Customer Rating: 




Summary: Convenient, but with a major sacrifice
Comment: I've had this unit for about 2 weeks now, and I really like the convenience of its size and digital file transfer, but I'm very disappointed with its color performance. In less-than-ideal lighting conditions, the image is dark and the color is very washed out. With bright ambient lighting, it's acceptable, though not nearly as vivid as my old Sony Digital 8mm. I concur with most of the cons already mentioned here, including the slow boot-up time and mode switching between video, photo, and voice recorder.
I've also had numerous instances when it has trouble locking focus on a subject. This is annoying, and from my experience so far, I don't feel that the manual focus options are easy enough to make an override effective in these cases.
Battery life is short. With my limited use so far, I do not feel that it would last an entire hour under normal use. In three days, I got about three 10-minute sessions on a single charge. Sure, it may have lost a little charge over the course of a few days, but under the circumstances, I consider this very short battery life. However, I did notice that there are eBay sellers selling knock-off batteries and chargers for very attractive prices.

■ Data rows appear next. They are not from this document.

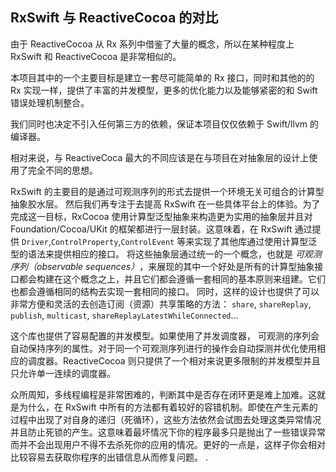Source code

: ## RxSwift 与 ReactiveCocoa 的对比

由于 ReactiveCocoa 从 Rx 系列中借鉴了大量的概念，所以在某种程度上 RxSwift 和 ReactiveCocoa 是非常相似的。

本项目其中的一个主要目标是建立一套尽可能简单的 Rx 接口，同时和其他的的 Rx 实现一样，提供了丰富的并发模型，更多的优化能力以及能够紧密的和 Swift 错误处理机制整合。

我们同时也决定不引入任何第三方的依赖，保证本项目仅仅依赖于 Swift/llvm 的编译器。

相对来说，与 ReactiveCoca 最大的不同应该是在与项目在对抽象层的设计上使用了完全不同的思想。

RxSwift 的主要目的是通过可观测序列的形式去提供一个环境无关可组合的计算型抽象胶水层。
然后我们再专注于去提高 RxSwift 在一些具体平台上的体验。为了完成这一目标，RxCocoa 使用计算型泛型抽象来构造更为实用的抽象层并且对 Foundation/Cocoa/UKit 的框架都进行一层封装。这意味着，在 RxSwift 通过提供 `Driver`,`ControlProperty`,`ControlEvent` 等来实现了其他库通过使用计算型泛型的语法来提供相应的接口。
将这些抽象层通过统一的一个概念，也就是 ​_可观测序列（observable sequences）_​，来展现的其中一个好处是所有的计算型抽象接口都会构建在这个概念之上，并且它们都会遵循一套相同的基本原则来组建。它们也都会遵循相同的结构去实现一套相同的接口。
同时，这样的设计也提供了可以非常方便和灵活的去创造订阅（资源）共享策略的方法： `share`, `shareReplay`, `publish`, `multicast`, `shareReplayLatestWhileConnected`...

这个库也提供了容易配置的并发模型。如果使用了并发调度器， 可观测的序列会自动保持序列的属性。对于同一个可观测序列进行的操作会自动探测并优化使用相应的调度器。ReactiveCocoa 则只提供了一个相对来说更多限制的并发模型并且只允许单一连续的调度器。

众所周知，多线程编程是非常困难的，判断其中是否存在闭环更是难上加难。这就是为什么，在 RxSwift 中所有的方法都有着较好的容错机制。即使在产生元素的过程中出现了对自身的递归（死循环），这些方法依然会试图去处理这类异常情况并且防止死锁的产生。这意味着最坏情况下你的程序最多只是抛出了一些错误异常而并不会出现用户不得不去杀死你的应用的情况。更好的一点是，这样子你会相对比较容易去获取你程序的出错信息从而修复问题。
.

The included software, though extremely basic, makes it easy to quickly create a DVD. Using the provided templates, you can make a DVD with a simple menu, chapters, photo slideshow, and transitions in just (10) minutes (not including recording time).
Overall, I would have no MAJOR complaints with this cam if it weren't for the low light/color problem. I consider the other issues to be relatively minor. Personally, I wouldn't value this unit over $300, considering the quality of most cams out there these days. But, for the price I paid ($240 special at ABC Wharehouse), I may keep it just because its small size gives me no excuse for not taking a camcorder everywhere I go with my young son. Elusive memories captured in sub-par color are better than missed memories any day!
Customer Rating: 




Summary: Good quality for the small size
Comment: I run trails. I need three features in a camcorder:
1. Shockproof and weatherproof. I've trashed two Mini DV camcorders, sending each back to the factory twice for repairs. Tape drives can't handle bouncing in a backpack. Also they can't handle rain.
2. Small and light.
3. Good picture quality. Mostly I pull still photos out of the video. For running, as with most sports, shooting 30 frames per second instead of 1 or 2 frames per second with a still camera is the difference between getting the right shot or getting almost the right shot. As Mark Twain wrote, the difference between the right word and almost the right word is the difference between lightning and a lightning bug. I'd rather have a 0.3-megapixel video still of the right shot than 8 megapixels of almost the right shot.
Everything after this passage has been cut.